• Problem:
Your answer should be every line of the records that contains the word "Perfoming".

---------- Dataset content

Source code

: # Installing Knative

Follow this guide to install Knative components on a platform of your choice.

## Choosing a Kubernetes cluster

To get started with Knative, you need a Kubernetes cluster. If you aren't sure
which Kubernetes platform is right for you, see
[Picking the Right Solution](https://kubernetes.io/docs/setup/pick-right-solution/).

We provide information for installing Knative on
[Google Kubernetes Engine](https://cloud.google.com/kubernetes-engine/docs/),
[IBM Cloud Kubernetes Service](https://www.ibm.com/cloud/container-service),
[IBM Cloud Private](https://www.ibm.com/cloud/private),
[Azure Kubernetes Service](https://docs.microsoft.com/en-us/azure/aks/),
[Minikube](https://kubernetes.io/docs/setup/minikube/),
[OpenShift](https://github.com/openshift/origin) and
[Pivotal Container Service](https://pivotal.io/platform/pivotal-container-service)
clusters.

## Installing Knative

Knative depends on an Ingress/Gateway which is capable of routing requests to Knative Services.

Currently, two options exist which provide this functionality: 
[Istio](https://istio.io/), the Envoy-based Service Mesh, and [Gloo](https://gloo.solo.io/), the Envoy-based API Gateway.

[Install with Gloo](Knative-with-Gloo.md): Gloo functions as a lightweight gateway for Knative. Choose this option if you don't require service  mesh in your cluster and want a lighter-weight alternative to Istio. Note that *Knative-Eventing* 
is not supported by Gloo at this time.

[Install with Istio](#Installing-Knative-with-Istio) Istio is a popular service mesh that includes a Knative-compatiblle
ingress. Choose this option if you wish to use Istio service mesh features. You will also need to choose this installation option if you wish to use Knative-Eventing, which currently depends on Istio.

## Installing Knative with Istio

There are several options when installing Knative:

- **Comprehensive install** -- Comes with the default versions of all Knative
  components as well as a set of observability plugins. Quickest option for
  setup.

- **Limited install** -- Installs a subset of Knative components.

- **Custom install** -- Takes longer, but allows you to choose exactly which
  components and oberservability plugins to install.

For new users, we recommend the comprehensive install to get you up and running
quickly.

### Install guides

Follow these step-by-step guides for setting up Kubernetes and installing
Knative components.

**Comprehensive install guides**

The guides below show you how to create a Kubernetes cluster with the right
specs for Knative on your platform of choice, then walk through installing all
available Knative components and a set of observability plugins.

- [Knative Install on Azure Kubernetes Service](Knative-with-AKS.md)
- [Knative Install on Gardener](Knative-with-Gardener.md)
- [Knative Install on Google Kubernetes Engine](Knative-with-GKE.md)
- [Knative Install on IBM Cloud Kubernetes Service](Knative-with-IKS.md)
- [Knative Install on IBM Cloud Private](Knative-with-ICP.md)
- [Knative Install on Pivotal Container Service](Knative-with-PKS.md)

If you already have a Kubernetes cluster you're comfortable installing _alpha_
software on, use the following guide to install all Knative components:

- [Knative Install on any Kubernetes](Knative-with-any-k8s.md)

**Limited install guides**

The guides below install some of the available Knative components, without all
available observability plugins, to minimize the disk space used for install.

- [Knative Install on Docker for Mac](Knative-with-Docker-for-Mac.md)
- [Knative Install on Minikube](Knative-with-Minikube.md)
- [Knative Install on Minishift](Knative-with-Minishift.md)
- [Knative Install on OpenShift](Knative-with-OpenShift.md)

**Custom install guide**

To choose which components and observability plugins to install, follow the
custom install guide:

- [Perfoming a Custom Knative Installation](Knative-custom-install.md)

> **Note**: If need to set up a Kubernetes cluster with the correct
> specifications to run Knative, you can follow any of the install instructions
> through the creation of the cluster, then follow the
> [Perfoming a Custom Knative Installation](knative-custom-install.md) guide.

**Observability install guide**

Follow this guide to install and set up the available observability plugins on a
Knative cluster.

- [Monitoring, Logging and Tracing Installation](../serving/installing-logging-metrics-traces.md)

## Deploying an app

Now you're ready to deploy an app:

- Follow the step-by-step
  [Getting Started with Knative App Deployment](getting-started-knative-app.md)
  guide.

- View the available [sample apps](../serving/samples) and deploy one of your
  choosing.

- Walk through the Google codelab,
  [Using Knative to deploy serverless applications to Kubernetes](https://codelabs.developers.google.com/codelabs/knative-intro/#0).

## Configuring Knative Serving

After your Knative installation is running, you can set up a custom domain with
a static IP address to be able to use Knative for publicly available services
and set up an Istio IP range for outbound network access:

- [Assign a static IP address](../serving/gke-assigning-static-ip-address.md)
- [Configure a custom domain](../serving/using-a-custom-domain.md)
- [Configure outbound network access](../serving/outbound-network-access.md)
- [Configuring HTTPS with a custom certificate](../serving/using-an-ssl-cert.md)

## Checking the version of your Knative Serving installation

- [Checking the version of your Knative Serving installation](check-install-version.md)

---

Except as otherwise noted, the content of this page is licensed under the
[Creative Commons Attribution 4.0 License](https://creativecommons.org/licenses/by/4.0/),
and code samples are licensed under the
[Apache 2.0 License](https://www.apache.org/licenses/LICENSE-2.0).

--------------------

• Task answer:
- [Perfoming a Custom Knative Installation](Knative-custom-install.md)
> [Perfoming a Custom Knative Installation](knative-custom-install.md) guide.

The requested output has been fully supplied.